= What is needed =
Among the lines below, take the one holding "- To purchase", the one holding "we were working.", and all lines between them. Set them down exactly.

= Data shown =
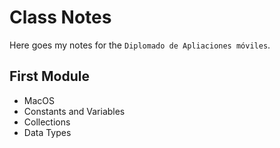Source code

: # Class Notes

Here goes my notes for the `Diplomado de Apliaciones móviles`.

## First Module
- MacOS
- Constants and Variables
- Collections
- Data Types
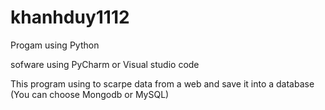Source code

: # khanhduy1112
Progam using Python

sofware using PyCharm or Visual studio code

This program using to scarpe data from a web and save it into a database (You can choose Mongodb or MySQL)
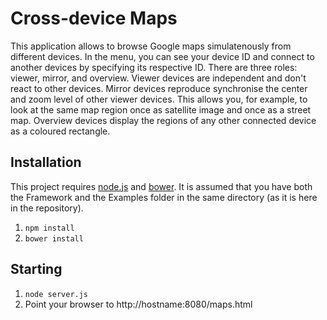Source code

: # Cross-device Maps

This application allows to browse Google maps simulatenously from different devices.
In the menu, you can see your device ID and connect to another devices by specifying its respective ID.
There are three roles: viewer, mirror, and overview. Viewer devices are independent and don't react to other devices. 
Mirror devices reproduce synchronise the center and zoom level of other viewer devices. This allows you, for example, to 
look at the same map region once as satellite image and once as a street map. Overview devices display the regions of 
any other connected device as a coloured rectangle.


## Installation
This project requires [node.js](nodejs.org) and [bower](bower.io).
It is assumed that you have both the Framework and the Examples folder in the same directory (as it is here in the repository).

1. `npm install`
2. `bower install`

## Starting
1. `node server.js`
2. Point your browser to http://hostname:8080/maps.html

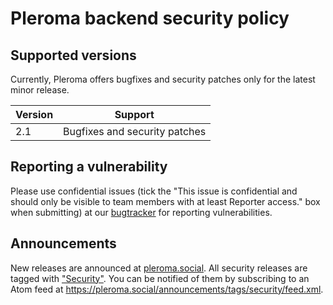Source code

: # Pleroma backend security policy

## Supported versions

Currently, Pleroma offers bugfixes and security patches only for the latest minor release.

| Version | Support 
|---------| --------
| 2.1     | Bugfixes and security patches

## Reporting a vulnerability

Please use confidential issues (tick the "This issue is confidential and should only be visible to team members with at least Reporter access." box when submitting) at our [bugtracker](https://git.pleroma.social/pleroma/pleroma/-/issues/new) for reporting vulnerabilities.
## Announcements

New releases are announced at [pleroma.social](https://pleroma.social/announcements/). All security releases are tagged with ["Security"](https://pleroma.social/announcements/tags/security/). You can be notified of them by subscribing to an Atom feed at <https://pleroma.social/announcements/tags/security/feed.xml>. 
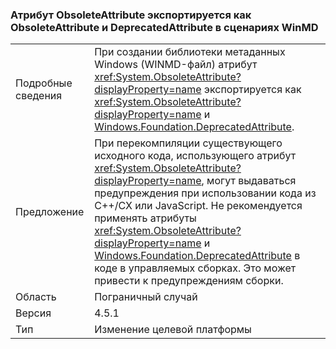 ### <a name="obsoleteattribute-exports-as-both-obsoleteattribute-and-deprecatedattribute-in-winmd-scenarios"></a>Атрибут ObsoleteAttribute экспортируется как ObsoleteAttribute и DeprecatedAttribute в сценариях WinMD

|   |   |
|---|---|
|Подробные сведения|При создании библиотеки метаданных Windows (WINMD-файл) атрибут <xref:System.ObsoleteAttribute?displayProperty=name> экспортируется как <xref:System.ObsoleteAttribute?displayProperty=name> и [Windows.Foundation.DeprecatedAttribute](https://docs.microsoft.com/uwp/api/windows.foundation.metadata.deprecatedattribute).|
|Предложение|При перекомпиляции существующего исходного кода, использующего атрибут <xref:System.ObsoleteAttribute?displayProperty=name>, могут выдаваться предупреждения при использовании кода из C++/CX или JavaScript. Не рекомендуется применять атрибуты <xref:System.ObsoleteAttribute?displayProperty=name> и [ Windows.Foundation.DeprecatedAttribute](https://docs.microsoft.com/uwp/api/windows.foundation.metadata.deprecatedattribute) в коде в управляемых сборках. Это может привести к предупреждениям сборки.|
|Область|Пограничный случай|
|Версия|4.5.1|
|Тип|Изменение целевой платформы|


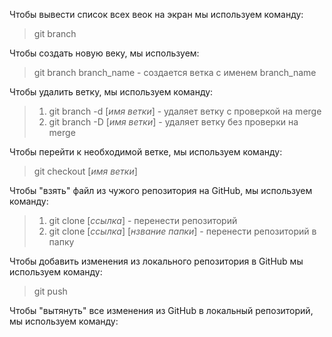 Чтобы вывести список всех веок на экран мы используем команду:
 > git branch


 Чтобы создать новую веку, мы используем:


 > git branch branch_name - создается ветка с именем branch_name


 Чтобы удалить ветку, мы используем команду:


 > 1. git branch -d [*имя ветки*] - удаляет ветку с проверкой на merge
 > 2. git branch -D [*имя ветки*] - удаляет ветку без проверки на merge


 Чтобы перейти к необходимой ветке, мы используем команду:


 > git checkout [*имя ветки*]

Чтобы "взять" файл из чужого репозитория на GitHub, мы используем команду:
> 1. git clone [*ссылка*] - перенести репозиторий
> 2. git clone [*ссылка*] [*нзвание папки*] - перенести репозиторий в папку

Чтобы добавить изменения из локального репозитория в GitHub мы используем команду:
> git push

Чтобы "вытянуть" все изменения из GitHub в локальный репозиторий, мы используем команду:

...

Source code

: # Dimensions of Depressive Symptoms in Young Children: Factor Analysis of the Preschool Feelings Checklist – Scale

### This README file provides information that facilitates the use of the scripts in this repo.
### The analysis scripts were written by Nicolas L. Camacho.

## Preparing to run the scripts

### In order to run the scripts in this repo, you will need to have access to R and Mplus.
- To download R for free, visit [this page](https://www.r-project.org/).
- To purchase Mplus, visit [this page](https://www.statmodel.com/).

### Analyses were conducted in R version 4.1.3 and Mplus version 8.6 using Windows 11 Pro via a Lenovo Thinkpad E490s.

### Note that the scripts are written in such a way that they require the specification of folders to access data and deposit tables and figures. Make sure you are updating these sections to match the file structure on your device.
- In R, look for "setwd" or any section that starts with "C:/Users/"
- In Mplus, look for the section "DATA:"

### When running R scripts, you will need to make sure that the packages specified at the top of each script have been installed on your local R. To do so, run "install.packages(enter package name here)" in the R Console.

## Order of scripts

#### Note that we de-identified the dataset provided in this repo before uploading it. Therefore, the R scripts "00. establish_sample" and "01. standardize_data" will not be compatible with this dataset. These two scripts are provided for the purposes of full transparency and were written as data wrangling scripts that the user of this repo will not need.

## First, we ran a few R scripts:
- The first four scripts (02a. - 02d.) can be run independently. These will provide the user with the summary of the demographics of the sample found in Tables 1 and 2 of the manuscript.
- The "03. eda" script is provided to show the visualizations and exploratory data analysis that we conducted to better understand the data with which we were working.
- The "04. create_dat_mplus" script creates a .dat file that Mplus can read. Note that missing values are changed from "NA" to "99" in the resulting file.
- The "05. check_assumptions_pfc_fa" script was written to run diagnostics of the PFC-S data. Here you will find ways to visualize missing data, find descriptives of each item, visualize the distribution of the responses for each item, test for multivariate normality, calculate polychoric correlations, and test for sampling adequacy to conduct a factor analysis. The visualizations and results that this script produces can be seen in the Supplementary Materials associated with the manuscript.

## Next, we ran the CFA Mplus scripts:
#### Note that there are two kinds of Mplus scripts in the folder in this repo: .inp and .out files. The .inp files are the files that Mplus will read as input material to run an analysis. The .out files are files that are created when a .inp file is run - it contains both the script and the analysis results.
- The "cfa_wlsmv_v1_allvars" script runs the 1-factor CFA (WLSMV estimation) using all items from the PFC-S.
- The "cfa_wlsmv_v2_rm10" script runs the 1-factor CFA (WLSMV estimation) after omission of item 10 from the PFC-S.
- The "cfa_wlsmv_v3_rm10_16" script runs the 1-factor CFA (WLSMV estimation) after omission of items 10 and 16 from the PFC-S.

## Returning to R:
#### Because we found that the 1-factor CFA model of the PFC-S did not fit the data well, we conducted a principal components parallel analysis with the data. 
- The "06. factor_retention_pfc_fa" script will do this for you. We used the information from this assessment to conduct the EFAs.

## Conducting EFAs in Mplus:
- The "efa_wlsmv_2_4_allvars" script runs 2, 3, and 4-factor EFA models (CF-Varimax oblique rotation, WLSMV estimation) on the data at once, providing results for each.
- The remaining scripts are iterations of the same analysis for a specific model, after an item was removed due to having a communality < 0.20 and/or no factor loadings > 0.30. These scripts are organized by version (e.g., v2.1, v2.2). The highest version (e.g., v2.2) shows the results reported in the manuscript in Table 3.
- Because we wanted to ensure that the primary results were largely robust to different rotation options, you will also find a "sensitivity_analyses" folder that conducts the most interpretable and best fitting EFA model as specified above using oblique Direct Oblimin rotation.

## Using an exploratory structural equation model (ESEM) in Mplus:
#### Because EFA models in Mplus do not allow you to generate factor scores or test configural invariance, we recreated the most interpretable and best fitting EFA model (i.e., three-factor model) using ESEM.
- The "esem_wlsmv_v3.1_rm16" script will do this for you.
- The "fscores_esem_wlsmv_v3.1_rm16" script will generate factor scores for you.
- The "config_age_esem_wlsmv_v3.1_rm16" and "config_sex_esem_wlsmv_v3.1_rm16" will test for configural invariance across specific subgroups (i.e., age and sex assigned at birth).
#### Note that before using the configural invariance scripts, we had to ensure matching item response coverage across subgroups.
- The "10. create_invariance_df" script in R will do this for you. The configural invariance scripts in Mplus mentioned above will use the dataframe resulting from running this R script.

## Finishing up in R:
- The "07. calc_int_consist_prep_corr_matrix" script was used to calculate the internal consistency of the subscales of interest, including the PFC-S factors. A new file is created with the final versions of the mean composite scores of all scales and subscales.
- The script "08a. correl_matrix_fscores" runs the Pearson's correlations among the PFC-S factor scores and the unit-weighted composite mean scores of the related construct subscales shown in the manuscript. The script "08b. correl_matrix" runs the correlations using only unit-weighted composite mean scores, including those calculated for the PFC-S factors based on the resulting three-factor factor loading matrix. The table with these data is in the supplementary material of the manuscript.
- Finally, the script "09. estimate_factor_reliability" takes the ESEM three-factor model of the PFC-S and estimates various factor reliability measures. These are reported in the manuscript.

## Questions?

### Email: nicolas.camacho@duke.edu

--

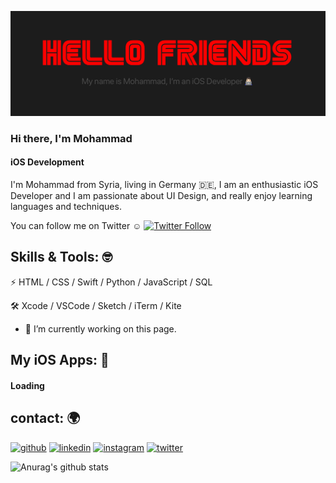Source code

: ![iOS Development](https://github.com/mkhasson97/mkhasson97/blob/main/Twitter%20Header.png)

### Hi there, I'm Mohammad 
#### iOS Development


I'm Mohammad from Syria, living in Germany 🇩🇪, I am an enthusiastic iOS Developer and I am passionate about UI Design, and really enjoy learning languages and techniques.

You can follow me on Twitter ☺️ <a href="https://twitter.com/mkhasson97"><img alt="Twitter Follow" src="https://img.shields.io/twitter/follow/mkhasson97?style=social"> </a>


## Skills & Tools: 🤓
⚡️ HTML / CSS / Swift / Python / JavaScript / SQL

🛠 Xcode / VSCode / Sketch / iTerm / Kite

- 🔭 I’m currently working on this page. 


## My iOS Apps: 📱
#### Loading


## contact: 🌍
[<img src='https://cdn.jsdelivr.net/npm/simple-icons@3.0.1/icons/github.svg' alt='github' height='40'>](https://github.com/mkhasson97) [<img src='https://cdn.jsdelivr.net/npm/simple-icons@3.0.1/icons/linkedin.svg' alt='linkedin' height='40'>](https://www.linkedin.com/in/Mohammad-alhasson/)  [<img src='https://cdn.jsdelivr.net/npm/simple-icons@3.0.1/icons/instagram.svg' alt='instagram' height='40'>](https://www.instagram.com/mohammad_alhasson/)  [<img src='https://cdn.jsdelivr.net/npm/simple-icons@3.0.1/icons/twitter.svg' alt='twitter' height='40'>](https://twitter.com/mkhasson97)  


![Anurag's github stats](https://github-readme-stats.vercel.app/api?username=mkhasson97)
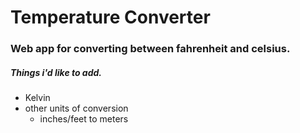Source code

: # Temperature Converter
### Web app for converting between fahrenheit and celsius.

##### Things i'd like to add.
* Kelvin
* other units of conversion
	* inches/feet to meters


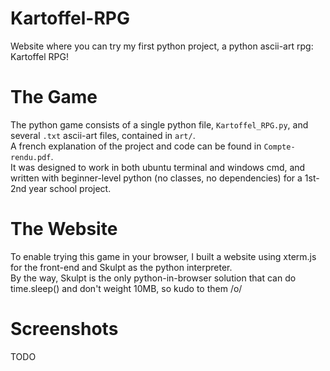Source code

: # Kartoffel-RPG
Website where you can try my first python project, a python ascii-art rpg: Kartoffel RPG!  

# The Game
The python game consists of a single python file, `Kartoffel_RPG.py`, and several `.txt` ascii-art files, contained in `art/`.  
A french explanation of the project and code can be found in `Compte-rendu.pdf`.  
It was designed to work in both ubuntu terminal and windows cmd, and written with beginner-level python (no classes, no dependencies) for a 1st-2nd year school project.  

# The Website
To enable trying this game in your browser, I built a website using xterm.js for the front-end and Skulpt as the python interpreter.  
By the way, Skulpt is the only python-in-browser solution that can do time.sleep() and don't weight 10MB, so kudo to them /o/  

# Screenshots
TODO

= Solution for this problem =
- To purchase Mplus, visit [this page](https://www.statmodel.com/).

### Analyses were conducted in R version 4.1.3 and Mplus version 8.6 using Windows 11 Pro via a Lenovo Thinkpad E490s.

### Note that the scripts are written in such a way that they require the specification of folders to access data and deposit tables and figures. Make sure you are updating these sections to match the file structure on your device.
- In R, look for "setwd" or any section that starts with "C:/Users/"
- In Mplus, look for the section "DATA:"

### When running R scripts, you will need to make sure that the packages specified at the top of each script have been installed on your local R. To do so, run "install.packages(enter package name here)" in the R Console.

## Order of scripts

#### Note that we de-identified the dataset provided in this repo before uploading it. Therefore, the R scripts "00. establish_sample" and "01. standardize_data" will not be compatible with this dataset. These two scripts are provided for the purposes of full transparency and were written as data wrangling scripts that the user of this repo will not need.

## First, we ran a few R scripts:
- The first four scripts (02a. - 02d.) can be run independently. These will provide the user with the summary of the demographics of the sample found in Tables 1 and 2 of the manuscript.
- The "03. eda" script is provided to show the visualizations and exploratory data analysis that we conducted to better understand the data with which we were working.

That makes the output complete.